§ INSTRUCTIONS FOR THE TASK:
All lines below containing the string "sudo" are to be copied.

Stored records
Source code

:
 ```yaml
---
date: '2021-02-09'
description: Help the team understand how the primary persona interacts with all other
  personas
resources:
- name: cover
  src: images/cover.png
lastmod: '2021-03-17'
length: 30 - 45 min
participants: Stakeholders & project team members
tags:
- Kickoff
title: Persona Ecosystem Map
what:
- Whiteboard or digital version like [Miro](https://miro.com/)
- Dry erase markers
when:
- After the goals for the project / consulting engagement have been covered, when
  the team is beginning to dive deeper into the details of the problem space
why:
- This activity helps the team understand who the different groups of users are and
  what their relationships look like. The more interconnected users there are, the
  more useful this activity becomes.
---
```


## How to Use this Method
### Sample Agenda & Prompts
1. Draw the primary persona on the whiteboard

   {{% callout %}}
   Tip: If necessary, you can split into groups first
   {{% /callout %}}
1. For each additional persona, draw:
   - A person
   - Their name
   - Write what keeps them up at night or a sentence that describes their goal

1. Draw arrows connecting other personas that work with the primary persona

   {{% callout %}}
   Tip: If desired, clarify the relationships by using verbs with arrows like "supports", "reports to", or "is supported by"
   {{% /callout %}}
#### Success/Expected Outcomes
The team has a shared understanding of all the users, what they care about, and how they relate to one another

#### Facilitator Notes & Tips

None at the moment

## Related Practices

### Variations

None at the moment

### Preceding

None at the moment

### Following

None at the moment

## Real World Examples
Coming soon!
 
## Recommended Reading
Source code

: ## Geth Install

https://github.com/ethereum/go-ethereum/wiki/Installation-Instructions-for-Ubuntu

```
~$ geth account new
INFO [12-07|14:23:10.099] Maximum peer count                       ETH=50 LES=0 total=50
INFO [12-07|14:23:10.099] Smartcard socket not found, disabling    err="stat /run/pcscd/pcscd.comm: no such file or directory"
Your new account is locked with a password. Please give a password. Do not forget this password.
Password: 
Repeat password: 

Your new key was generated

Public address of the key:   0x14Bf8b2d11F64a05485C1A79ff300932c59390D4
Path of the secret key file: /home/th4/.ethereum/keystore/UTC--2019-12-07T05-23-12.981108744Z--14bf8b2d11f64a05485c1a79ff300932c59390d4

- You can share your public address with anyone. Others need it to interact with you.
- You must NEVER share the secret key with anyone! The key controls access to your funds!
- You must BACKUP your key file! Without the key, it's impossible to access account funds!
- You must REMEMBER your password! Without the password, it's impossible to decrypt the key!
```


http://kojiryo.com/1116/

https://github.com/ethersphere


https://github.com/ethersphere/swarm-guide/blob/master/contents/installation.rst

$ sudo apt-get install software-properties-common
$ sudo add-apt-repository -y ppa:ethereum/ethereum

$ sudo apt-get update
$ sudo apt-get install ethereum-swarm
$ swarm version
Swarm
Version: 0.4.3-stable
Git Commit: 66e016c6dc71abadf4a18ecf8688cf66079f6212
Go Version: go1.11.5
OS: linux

§ RESPONSE BOX:
$ sudo apt-get install software-properties-common
$ sudo add-apt-repository -y ppa:ethereum/ethereum
$ sudo apt-get update
$ sudo apt-get install ethereum-swarm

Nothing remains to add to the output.